How does this pair of independent normal distributions differ from a pair of uniform distributions?

a = 16807
m = 2**31-1
z = 42
seq = []
u = []
for i in range(1000):
    seq.append(z)
    u.append(z/float(m))
    z = (a*z) % m

plt.plot(u[:500],u[500:],"ro")

[<matplotlib.lines.Line2D at 0x7f03ff7401d0>]

For tonight's homework, we need two more tools

Tool 1: the square root function from the math module

from math import sqrt

sqrt(3)

1.7320508075688772

Tool 2: User defined functions

Here, we define a function to calculate the median of a sequence of floats or ints.

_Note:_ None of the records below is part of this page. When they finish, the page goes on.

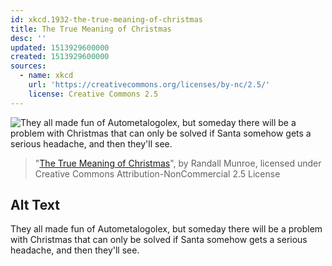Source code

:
 ```yaml
---
id: xkcd.1932-the-true-meaning-of-christmas
title: The True Meaning of Christmas
desc: ''
updated: 1513929600000
created: 1513929600000
sources:
  - name: xkcd
    url: 'https://creativecommons.org/licenses/by-nc/2.5/'
    license: Creative Commons 2.5
---
```

![They all made fun of Autometalogolex, but someday there will be a problem with Christmas that can only be solved if Santa somehow gets a serious headache, and then they'll see.](https://imgs.xkcd.com/comics/the_true_meaning_of_christmas.png)
> "[The True Meaning of Christmas](https://xkcd.com/1932/)", by Randall Munroe, licensed under Creative Commons Attribution-NonCommercial 2.5 License

## Alt Text
They all made fun of Autometalogolex, but someday there will be a problem with Christmas that can only be solved if Santa somehow gets a serious headache, and then they'll see.
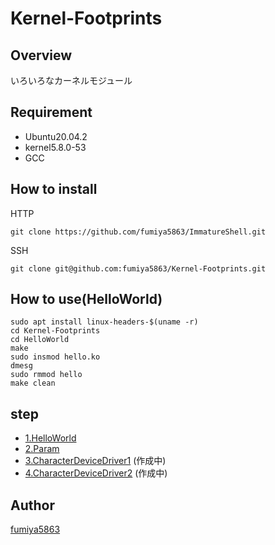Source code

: # Kernel-Footprints

## Overview
いろいろなカーネルモジュール

## Requirement
- Ubuntu20.04.2
- kernel5.8.0-53
- GCC

## How to install

HTTP
```shell
git clone https://github.com/fumiya5863/ImmatureShell.git
```

SSH
```shell
git clone git@github.com:fumiya5863/Kernel-Footprints.git
```

## How to use(HelloWorld)

```shell
sudo apt install linux-headers-$(uname -r)
cd Kernel-Footprints
cd HelloWorld
make
sudo insmod hello.ko
dmesg
sudo rmmod hello
make clean
```

## step
- [1.HelloWorld](https://github.com/fumiya5863/Kernel-Footprints/tree/main/HelloWorld)
- [2.Param](https://github.com/fumiya5863/Kernel-Footprints/tree/main/Param)
- [3.CharacterDeviceDriver1](https://github.com/fumiya5863/Kernel-Footprints/tree/main/CharacterDeviceDriver1) (作成中)
- [4.CharacterDeviceDriver2](https://github.com/fumiya5863/Kernel-Footprints/tree/main/CharacterDeviceDriver2) (作成中)

## Author
[fumiya5863](https://github.com/fumiya5863)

The names in parenthesis on the first line define the parameters to be passed to the function (in this case, a single parameter for the sequence of numbers).

The special return statement tells python to exit the function, returning the given value

def median(x):
    S = sorted(x)
    # Case 1: an odd number of elements in the list
    if(len(x) % 2 == 1):
        # Return the middle value (here, integer division is useful for indexing)
        return S[len(x)/2]
    # Case 2: an even number of elements in the list
    else:
        # Return the mean of the two middle elements
        return (S[len(x)/2]+S[len(x)/2-1])/2.

Testing both branches of the function for inputs with known outputs

median((1,2,3))

2

median((2,4,5,7))

4.5

Note that sorting the list is sufficient, but not necessary, for finding the median. We can find the median more quickly with a partial sort.